__WORK INSTRUCTION__.
Word for word, give the records again, dropping any picture they hold.

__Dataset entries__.
━━━━━━━━━━━━━━━━━━━━
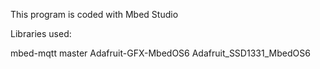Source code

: This program is coded with Mbed Studio


Libraries used:
 
mbed-mqtt master
Adafruit-GFX-MbedOS6
Adafruit_SSD1331_MbedOS6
━━━━━━━━━━━━━━━━━━━━
__EXPECTED ANSWER__.
Source code

: This program is coded with Mbed Studio


Libraries used:
 
mbed-mqtt master
Adafruit-GFX-MbedOS6
Adafruit_SSD1331_MbedOS6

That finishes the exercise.